A AGU reforçou o ponto, afirmando que houve "usurpação da competência da Corte Constitucional", o que "implica violação aos pilares da separação e independência entre os poderes".
Segundo a AGU, a inclusão da emenda parlamentar que alterou a escolaridade do cargo impactou as estruturas administrativas dos tribunais, interferindo de maneira significativa em sua organização, sem a devida participação dessas instituições no processo legislativo.
Senado defende nível superior para técnico
O Senado Federal também foi solicitado a se manifestar pelo STF. A Casa, por outro lado, defendeu a constitucionalidade da lei e a manutenção da exigência de nível superior para o cargo de técnico.

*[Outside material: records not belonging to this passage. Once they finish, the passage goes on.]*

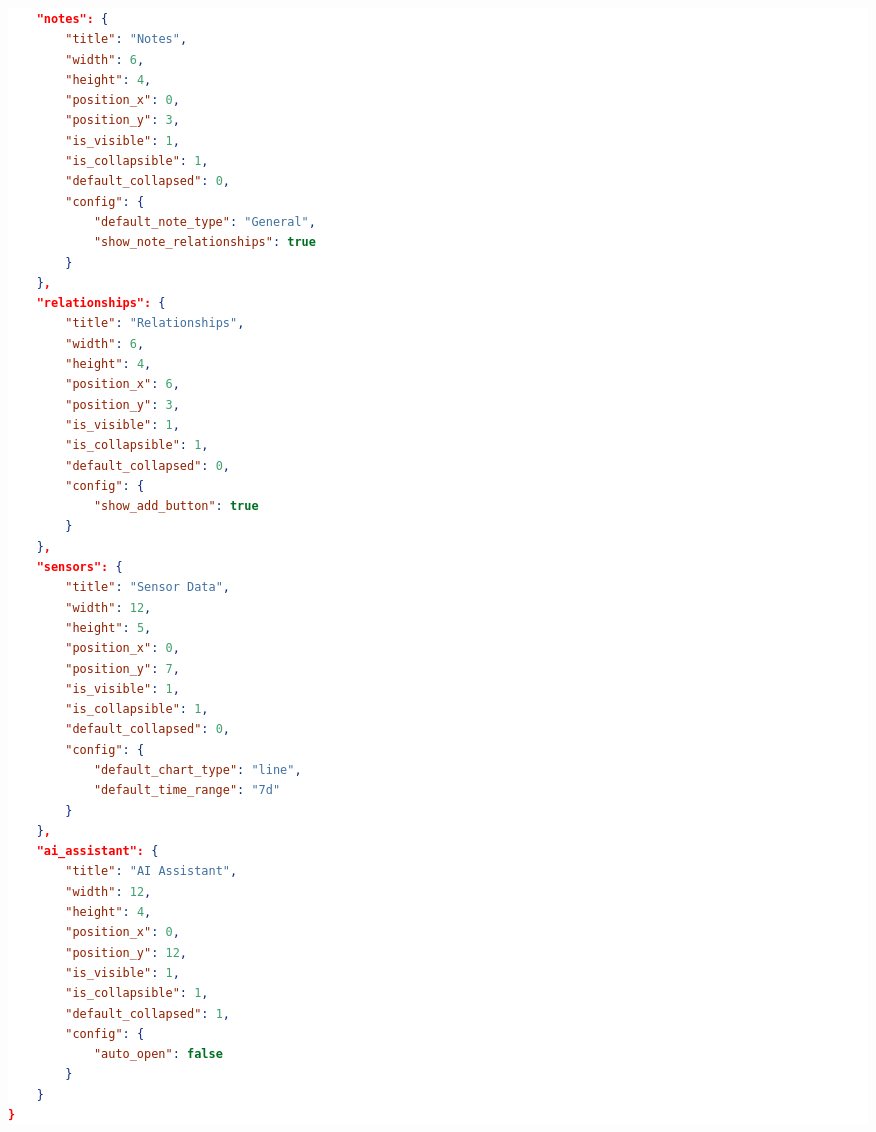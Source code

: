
 ```json
    "notes": {
        "title": "Notes",
        "width": 6,
        "height": 4,
        "position_x": 0,
        "position_y": 3,
        "is_visible": 1,
        "is_collapsible": 1,
        "default_collapsed": 0,
        "config": {
            "default_note_type": "General",
            "show_note_relationships": true
        }
    },
    "relationships": {
        "title": "Relationships",
        "width": 6,
        "height": 4,
        "position_x": 6,
        "position_y": 3,
        "is_visible": 1,
        "is_collapsible": 1,
        "default_collapsed": 0,
        "config": {
            "show_add_button": true
        }
    },
    "sensors": {
        "title": "Sensor Data",
        "width": 12,
        "height": 5,
        "position_x": 0,
        "position_y": 7,
        "is_visible": 1,
        "is_collapsible": 1,
        "default_collapsed": 0,
        "config": {
            "default_chart_type": "line",
            "default_time_range": "7d"
        }
    },
    "ai_assistant": {
        "title": "AI Assistant",
        "width": 12,
        "height": 4,
        "position_x": 0,
        "position_y": 12,
        "is_visible": 1,
        "is_collapsible": 1,
        "default_collapsed": 1,
        "config": {
            "auto_open": false
        }
    }
}
```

No seu parecer, o Senado argumentou que os parlamentares possuem competência para propor emendas a projetos de lei e que a mudança de escolaridade não gerou impacto financeiro ou aumento de despesas públicas. O Senado ressaltou que a alteração buscou "modernizar e fortalecer o serviço público", sem comprometer o equilíbrio orçamentário.
LEIA TAMBÉM:
Concurso TRT SP: especialidades de técnico e analista já estão definidas
Além disso, o Senado afirmou que "a modificação introduzida por emenda parlamentar não configura, por si só, uma inconstitucionalidade formal", sustentando que a emenda faz parte do processo legislativo regular e está dentro dos limites da função legislativa.

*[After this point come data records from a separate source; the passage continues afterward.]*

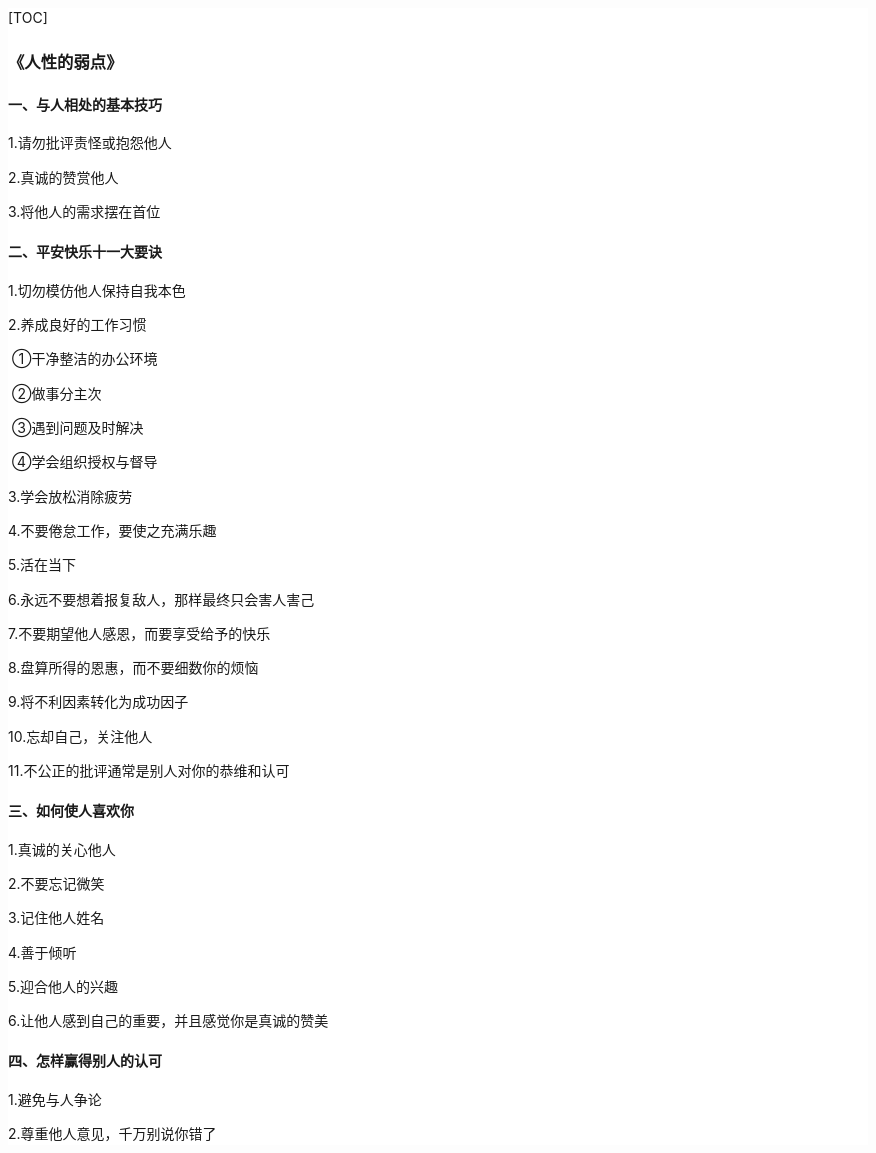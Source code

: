 [TOC]

### 《人性的弱点》

#### **一、与人相处的基本技巧**

1.请勿批评责怪或抱怨他人

2.真诚的赞赏他人

3.将他人的需求摆在首位

#### **二、平安快乐十一大要诀**

1.切勿模仿他人保持自我本色

2.养成良好的工作习惯

​	①干净整洁的办公环境

​	②做事分主次

​	③遇到问题及时解决

​	④学会组织授权与督导

3.学会放松消除疲劳

4.不要倦怠工作，要使之充满乐趣

5.活在当下

6.永远不要想着报复敌人，那样最终只会害人害己

7.不要期望他人感恩，而要享受给予的快乐

8.盘算所得的恩惠，而不要细数你的烦恼

9.将不利因素转化为成功因子

10.忘却自己，关注他人

11.不公正的批评通常是别人对你的恭维和认可

#### **三、如何使人喜欢你**

1.真诚的关心他人

2.不要忘记微笑

3.记住他人姓名

4.善于倾听

5.迎合他人的兴趣

6.让他人感到自己的重要，并且感觉你是真诚的赞美

#### **四、怎样赢得别人的认可**

1.避免与人争论

2.尊重他人意见，千万别说你错了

O procurador-geral defende que haja urgência no julgamento da ação, destacando a frequência de concursos públicos para o cargo de técnico judiciário. Ele apontou que a incerteza sobre os requisitos de escolaridade afeta a organização da Administração Pública e prejudica potenciais candidatos que não possuem ensino superior.

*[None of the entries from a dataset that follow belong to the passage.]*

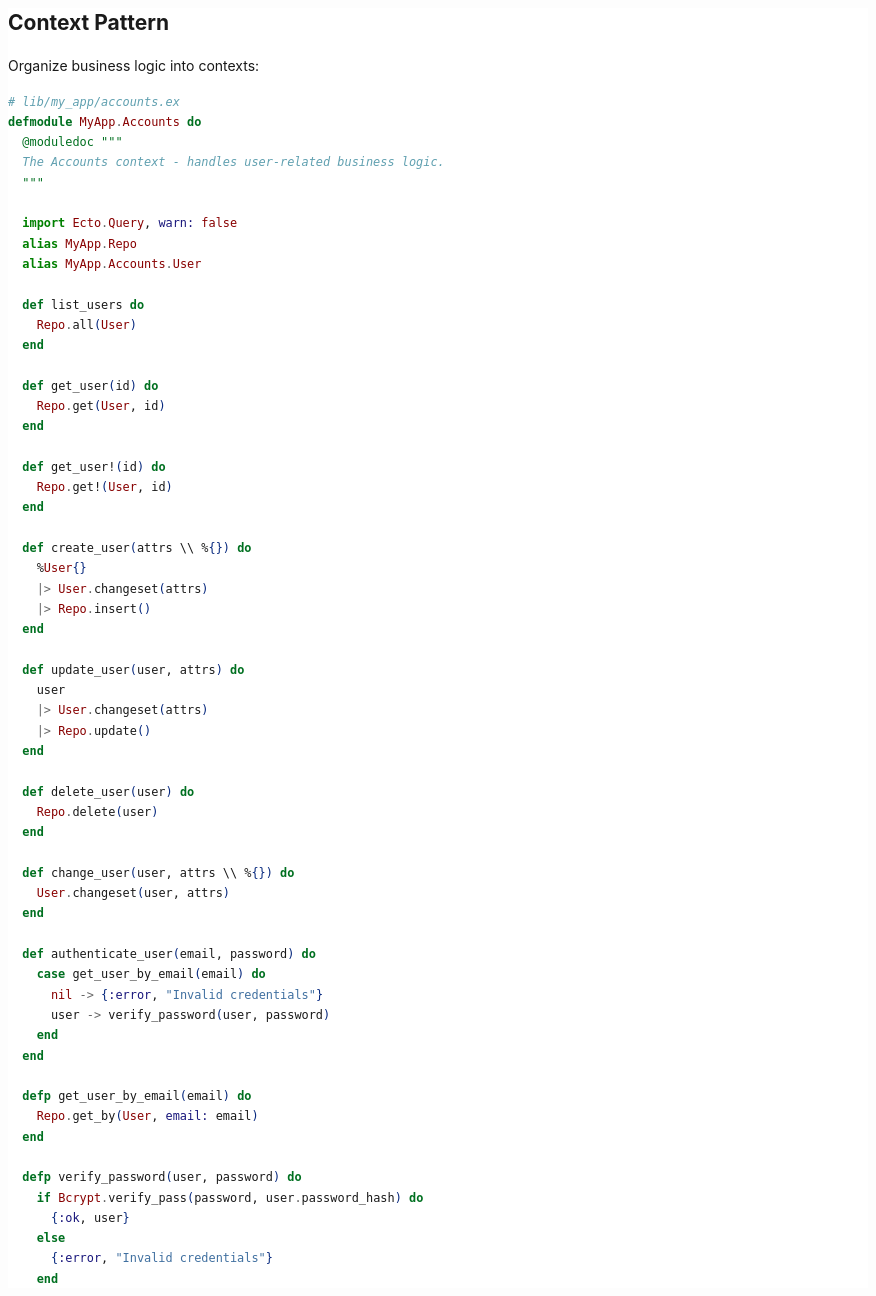 ## Context Pattern

Organize business logic into contexts:

```elixir
# lib/my_app/accounts.ex
defmodule MyApp.Accounts do
  @moduledoc """
  The Accounts context - handles user-related business logic.
  """
  
  import Ecto.Query, warn: false
  alias MyApp.Repo
  alias MyApp.Accounts.User

  def list_users do
    Repo.all(User)
  end

  def get_user(id) do
    Repo.get(User, id)
  end

  def get_user!(id) do
    Repo.get!(User, id)
  end

  def create_user(attrs \\ %{}) do
    %User{}
    |> User.changeset(attrs)
    |> Repo.insert()
  end

  def update_user(user, attrs) do
    user
    |> User.changeset(attrs)
    |> Repo.update()
  end

  def delete_user(user) do
    Repo.delete(user)
  end

  def change_user(user, attrs \\ %{}) do
    User.changeset(user, attrs)
  end

  def authenticate_user(email, password) do
    case get_user_by_email(email) do
      nil -> {:error, "Invalid credentials"}
      user -> verify_password(user, password)
    end
  end

  defp get_user_by_email(email) do
    Repo.get_by(User, email: email)
  end

  defp verify_password(user, password) do
    if Bcrypt.verify_pass(password, user.password_hash) do
      {:ok, user}
    else
      {:error, "Invalid credentials"}
    end
```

"A permanência em vigor das normas inconstitucionais inflete negativamente sobre o ânimo de um vasto segmento de interessados, composto pelos que não dispõem de título de ensino superior", afirmou o procurador-geral. Para ele, a manutenção da exigência pode desmotivar um grande grupo de pessoas a se preparar e participar dos concursos.
Vários tribunais já realizaram concurso
Caso o STF julgue procedente a ADI e declare a inconstitucionalidade dos trechos apontados, o impacto nos concursos do Judiciário será considerável, uma vez que o cargo de técnico poderá voltar a exigir o nível médio.
Inclusive, vários tribunais já realizaram concursos exigindo o nível superior para a carreira de técnico judiciário, tais como o TRF 2 (Rio de Janeiro e Espírito Santo) e o TRF 3 (São Paulo e Mato Grosso do Sul).
Mais recentemente, foi aberto o concurso TSE Unificado, que abrange os TREs de quase todos os estados (incluindo o TRE de São Paulo), além do Tribunal Superior Eleitoral. As provas, que seriam aplicadas no dia 22 de setembro, foram adiadas para o dia 8 de dezembro, em função da calamidade pública que atingiu o Estado do RS, em maio, devido às fortes chuvas. A seleção reúne 637.655 inscritos.
Ainda não se sabe se, em função das novas ADIs, interpostas pela Procuradoria Geral da República (PGR), as provas do concurso TSE Unificado possam ser novamente adiadas.
Em uma eventual retomada da escolaridade de nível médio para a carreira de técnico judiciário, por parte do STF, haveria inclusive a necessidade de o concurso TSE Unificado ter as inscrições reabertas.
MPU também pode ser impactado
Além disso, o procurador-geral Paulo Gonet também ajuizou uma ADI (7.710) semelhante contra a exigência de nível superior para o cargo de técnico do Ministério Público da União (MPU). Nesse caso, o relator é o ministro Dias Toffoli, que ainda não se manifestou sobre o andamento da ação.
Já o MPU está trabalhando nos preparativos do seu novo concurso para as carreiras de técnico e analista. O objetivo da instituição é divulgar o edital ainda este ano. Por isso, o processo para escolha da organizadora já está em andamento.
Não se sabe ainda se o MPU irá ou esperar uma decisão do STF a cerca da ADI 7.709 e da ADI 7.710 para divulgar o seu edital.